The price is also adjusted based on how “hot” the item is at the current moment. Keep selling the same items, and you’ll flood the market and lower their value. The game does add in additional twists like a discount box and thieves to watch out for. Each shop level you unlock via gold will add additional features.

Moonlighter

The dungeons are a bit limited at the moment

The big difference between both games is that Recettear was designed around a quick pace that pushed the player forward, while Moonlighter wants to slow things down. While that is certainly commendable, Moonlighter’s systems just lack the depth for that long burn.

Out of Stock:

Let’s start with the combat side of things. Moonlighter’s combat was on the basic side. There were only a few kinds of weapons, with each weapon type getting one “special” attack. All gear in the game is hard coded, so there are no loot tables or rarer versions of items to impact quality. Upgrades are built on a tier system, with weapons having two paths to go down.

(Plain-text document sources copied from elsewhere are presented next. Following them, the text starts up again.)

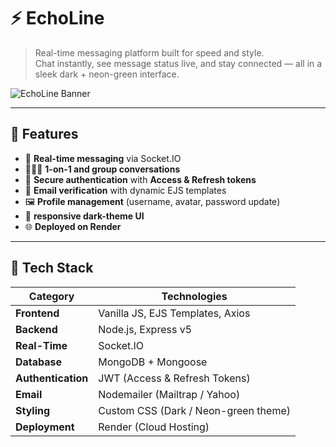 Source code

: # ⚡ EchoLine

> Real-time messaging platform built for speed and style.  
> Chat instantly, see message status live, and stay connected — all in a sleek dark + neon-green interface.

![EchoLine Banner](https://dummyimage.com/1200x400/0b0b0b/00ff88&text=EchoLine+-+Real-time+Chat+App)

---

## 🚀 Features

- 💬 **Real-time messaging** via Socket.IO
- 🧑‍🤝‍🧑 **1-on-1 and group conversations**
- 🔐 **Secure authentication** with **Access & Refresh tokens**
- 📩 **Email verification** with dynamic EJS templates
- 🖼️ **Profile management** (username, avatar, password update)
- 📱 **responsive dark-theme UI**
- 🌐 **Deployed on Render** 

---

## 🧩 Tech Stack

| Category | Technologies                         |
|-----------|--------------------------------------|
| **Frontend** | Vanilla JS, EJS Templates, Axios     |
| **Backend** | Node.js, Express v5                   |
| **Real-Time** | Socket.IO                            |
| **Database** | MongoDB + Mongoose                   |
| **Authentication** | JWT (Access & Refresh Tokens)        |
| **Email** | Nodemailer (Mailtrap / Yahoo)        |
| **Styling** | Custom CSS (Dark / Neon-green theme) |
| **Deployment** | Render (Cloud Hosting)               |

From a player’s perspective, weapon and armor upgrades do not change the gameplay outside of deciding to go range or melee. With only a handful of ways to attack with each weapon type, combat gets repetitive quickly.

Moonlighter’s dungeons also suffer from a lack of room and enemy diversity. Each biome only has a handful of enemy types, with many of them repeated on later floors with their stats slightly raised. For an unknown reason, some rooms don’t force you to fight every enemy to continue, and others do.

The problem is that the difficulty of the room is dependent on the fixed layout and whatever enemies the game decided to drop in there. Getting a room where enemies with quick attacks occupy small ledges can be a killer, but having them on wide areas was a piece of cake.

There was also a lack of random events to help spice up the biome. You may find “lore rooms” and special events here and there, but they quickly began to repeat, as do the room layouts.

Recettear also didn’t have too many room variations, but random events and the general speed of play helped in this regard. There were also more boss fights to deal with in each individual dungeon.

Essentially, the core gameplay loop of Moonlighter is to keep upgrading your gear with repeated runs until you can challenge the boss, unlock the next biome, rinse and repeat.

For those that hoped the shop side would keep things engaging, I’m afraid the inventory is a little light here.

The Art of the Sale:

The core gameplay loop of going into the dungeons to get gold needed to upgrade your town doesn’t last as long as the combat side. There are only four tiers of shop upgrades, and five additional merchants to bring in.

Unlike Recettear that tried to give the characters personality, the nameless NPCs of Moonlighter are disposable. An old lady will be just as interested in buying a magic sword as she would poison spores. Over charging someone an item may make them unhappy now, but they’ll be ecstatic to buy it on sale a few seconds later. There are items you can buy that adjust the look of your store, but they don’t matter as much compared to Recettear.

On the plus side, Moonlighter is a lot easier to manage compared to Recettear’s hidden dungeon requirements and timer. There are no time limits forcing you to complete the game or earn X money. As long as you are willing to keep diving back into the dungeon, the game will go on.

Moonlighter

The upgrade systems are simply stat boosts, and not really changing the gameplay experience over time

Still, I would have liked a bit more simulation here, especially in terms of progression. Once I found the gear that I wanted to use, every other material in the game became worthless to me outside of selling them in the store.

Selling tons of items or selling very little will not do anything to advance the progression or unlock new events; the only thing that matters is completing the dungeons.

What a Bargain:

Moonlighter is the closest yet to a game hitting the same heights as Recettear, but it still has some ways to go. The developers are talking about post release support, but nothing concrete at this time. Of the shop simulator games I’ve played, this one gets the closest to that balancing between the two game systems, but it’s just not all the way there yet.